A state audit calls for better use of public money to redevelop coastal areas after damaging storms, including building affordable housing. Newday Albany correspondent Michael Gormley has more on the report. Credit: Newsday

ALBANY — An audit by the state comptroller found some “significant weaknesses” in the way the state oversaw the spending of federal aid to help repair homes and to redevelop land ravaged by severe storms Sandy, Lee and Irene more than a decade ago.

Comptroller Thomas DiNapoli on Thursday called for fixes to improve the accountability and effectiveness of spending billions of dollars in public money to make coastal areas in particular more resilient before the next devastating storms.

The audit didn’t identify any specific fraud, abuse or problem that resulted from the procedural weaknesses, but auditors said the way the state administered the disaster recovery programs raised the risk of having those problems.

The state spent $4.5 billion in federal funds to help pay for repairs and recovery for eligible property owners, and to buy and redevelop some severely damaged property that could be used for affordable housing. The funding was also used to help better gird New York against future severe storms.

The audit examined state actions during and after Hurricane Irene in August 2011, Tropical Storm Lee a month later, and Superstorm Sandy, which hit Long Island hard in October 2012.

“Our auditors identified gaps in oversight of the programs,” DiNapoli said Thursday. “Homes and Community Renewal needs to make sure that money only goes to eligible properties and there are no inappropriate or duplicate payments going out. It also must better monitor projects to track delays so it can minimize having to take back funds.
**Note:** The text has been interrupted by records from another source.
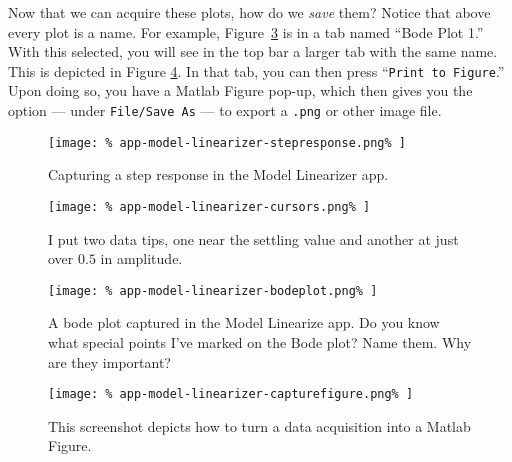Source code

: Now that we can acquire these plots, how do we \emph{save} them? Notice that
above every plot is a name. For example, Figure~\ref{fig:app1:bodeplot} is
in a tab named ``Bode Plot 1.'' With this selected, you will see in the top
bar a larger tab with the same name. This is depicted in Figure
\ref{fig:app1:capturefigure}. In that tab, you can then press
``\texttt{Print to Figure}.'' Upon doing so, you have a Matlab Figure pop-up,
which then gives you the option --- under \texttt{File/Save As} --- to
export a \texttt{.png} or other image file.
%
\begin{figure}
  \centering
  \texttt{[image: \%
    app-model-linearizer-stepresponse.png\%
  ]}
  \caption[Capturing a Step Response in the Model Linearizer App]{%
    Capturing a step response in the Model Linearizer app.
  }
  \label{fig:app1:stepresponse}
\end{figure}
%
\begin{figure}
  \centering
  \texttt{[image: \%
    app-model-linearizer-cursors.png\%
  ]}
  \caption[Data Tips in Matlab Figures]{%
    I put two data tips, one near the settling value and another at
    just over \(0.5\) in amplitude.
  }
  \label{fig:app1:cursors}
\end{figure}
%
\begin{figure}
  \centering
  \texttt{[image: \%
    app-model-linearizer-bodeplot.png\%
  ]}
  \caption[Bode Plot captured in the Model Linearizer App]{%
    A bode plot captured in the Model Linearize app. Do you know what special
    points I've marked on the Bode plot? Name them. Why are they important?
  }
  \label{fig:app1:bodeplot}
\end{figure}
%
\begin{figure}
  \centering
  \texttt{[image: \%
    app-model-linearizer-capturefigure.png\%
  ]}
  \caption[Acquiring a Figure in the Model Linearizer App]{%
    This screenshot depicts how to turn a data acquisition into a Matlab
    Figure.
  }
  \label{fig:app1:capturefigure}
\end{figure}
%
These issues must be fixed so we’re better prepared to manage future recovery efforts.”

The vast majority of the federal funding was directed primarily for use during and after Sandy. 

Among the audit's findings:

  • “There were indications” that two of 11 properties acquired by the state at a cost of $189,540 “may not have been eligible for funding.”
  • $60,288 in potentially duplicated payments were made to New Yorkers among the sampled cases, and there was a $6,000 overpayment to one applicant for recovery aid.
  • Six of 11 properties acquired by the state were undeveloped or completed late by the time the audit was underway this year.

"Together, these weaknesses increase the likelihood of funds not being used for disaster recovery program purposes and may represent a financial loss to the state and reduced opportunity for funding for other potential applicants,” the audit said.

DiNapoli’s audit of the Homes and Community Renewal agency, which administers programs for disaster recovery, looked at 41 cases to track the use of public money to recover from sea surge, flooding, hurricane winds, long power outages and other assaults of the storms.

The Homes and Community Renewal agency defended its handling of the programs to “rapidly deploy funds for the critical repair, reconstruction, or acquisition for redevelopment or conversion to open space of damaged homes across disaster-declared regions of New York state.”

The agency said most of the concerns in the audit were addressed last year, many of them before the agency was presented with a draft of the audit in the summer and improvements continue.